(What you are asked to do): What lines of the data hold the string "beta"? Pull each one out.

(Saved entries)
○ ○ ○

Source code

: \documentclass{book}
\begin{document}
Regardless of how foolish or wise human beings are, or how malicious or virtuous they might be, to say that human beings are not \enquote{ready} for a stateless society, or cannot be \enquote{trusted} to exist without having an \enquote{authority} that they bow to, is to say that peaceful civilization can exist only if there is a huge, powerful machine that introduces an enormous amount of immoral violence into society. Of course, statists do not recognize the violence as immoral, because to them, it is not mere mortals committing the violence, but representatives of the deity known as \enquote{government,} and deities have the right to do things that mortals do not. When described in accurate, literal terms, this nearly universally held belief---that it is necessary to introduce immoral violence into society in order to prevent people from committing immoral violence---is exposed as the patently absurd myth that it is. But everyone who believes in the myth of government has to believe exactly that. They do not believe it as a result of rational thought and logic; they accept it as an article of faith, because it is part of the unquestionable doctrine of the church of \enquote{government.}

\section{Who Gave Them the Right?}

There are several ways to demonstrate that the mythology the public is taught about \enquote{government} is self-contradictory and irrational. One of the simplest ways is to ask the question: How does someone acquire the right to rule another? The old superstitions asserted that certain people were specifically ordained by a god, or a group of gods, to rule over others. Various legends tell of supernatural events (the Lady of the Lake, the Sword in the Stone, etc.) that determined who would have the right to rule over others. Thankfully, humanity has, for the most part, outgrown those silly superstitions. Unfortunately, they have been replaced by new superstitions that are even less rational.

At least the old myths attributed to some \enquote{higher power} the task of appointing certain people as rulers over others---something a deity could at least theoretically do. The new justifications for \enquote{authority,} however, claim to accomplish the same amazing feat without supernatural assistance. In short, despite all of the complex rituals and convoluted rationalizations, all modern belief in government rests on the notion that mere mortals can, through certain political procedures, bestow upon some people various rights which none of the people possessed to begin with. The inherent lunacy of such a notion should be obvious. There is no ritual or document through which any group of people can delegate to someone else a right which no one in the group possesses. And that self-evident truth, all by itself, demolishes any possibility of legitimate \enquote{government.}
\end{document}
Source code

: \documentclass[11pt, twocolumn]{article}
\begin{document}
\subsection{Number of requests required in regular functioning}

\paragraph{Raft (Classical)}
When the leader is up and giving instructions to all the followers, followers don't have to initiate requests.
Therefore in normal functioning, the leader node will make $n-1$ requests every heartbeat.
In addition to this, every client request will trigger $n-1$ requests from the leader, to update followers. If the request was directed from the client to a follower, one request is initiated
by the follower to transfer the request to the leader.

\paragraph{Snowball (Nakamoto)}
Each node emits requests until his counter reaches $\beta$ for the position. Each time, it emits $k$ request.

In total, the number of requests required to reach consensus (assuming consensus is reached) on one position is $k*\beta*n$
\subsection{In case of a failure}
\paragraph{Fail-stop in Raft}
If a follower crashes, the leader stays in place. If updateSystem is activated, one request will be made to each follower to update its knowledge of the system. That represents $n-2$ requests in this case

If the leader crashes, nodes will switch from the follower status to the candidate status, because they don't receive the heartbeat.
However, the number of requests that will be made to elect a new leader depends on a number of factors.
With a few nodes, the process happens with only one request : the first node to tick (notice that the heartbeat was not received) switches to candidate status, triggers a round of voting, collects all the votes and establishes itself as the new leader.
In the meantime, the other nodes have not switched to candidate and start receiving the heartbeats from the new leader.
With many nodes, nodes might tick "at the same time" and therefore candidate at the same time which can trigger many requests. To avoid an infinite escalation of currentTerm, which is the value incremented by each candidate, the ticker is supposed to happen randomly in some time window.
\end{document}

○ ○ ○

(Result for this exercise):
Each node emits requests until his counter reaches $\beta$ for the position. Each time, it emits $k$ request.
In total, the number of requests required to reach consensus (assuming consensus is reached) on one position is $k*\beta*n$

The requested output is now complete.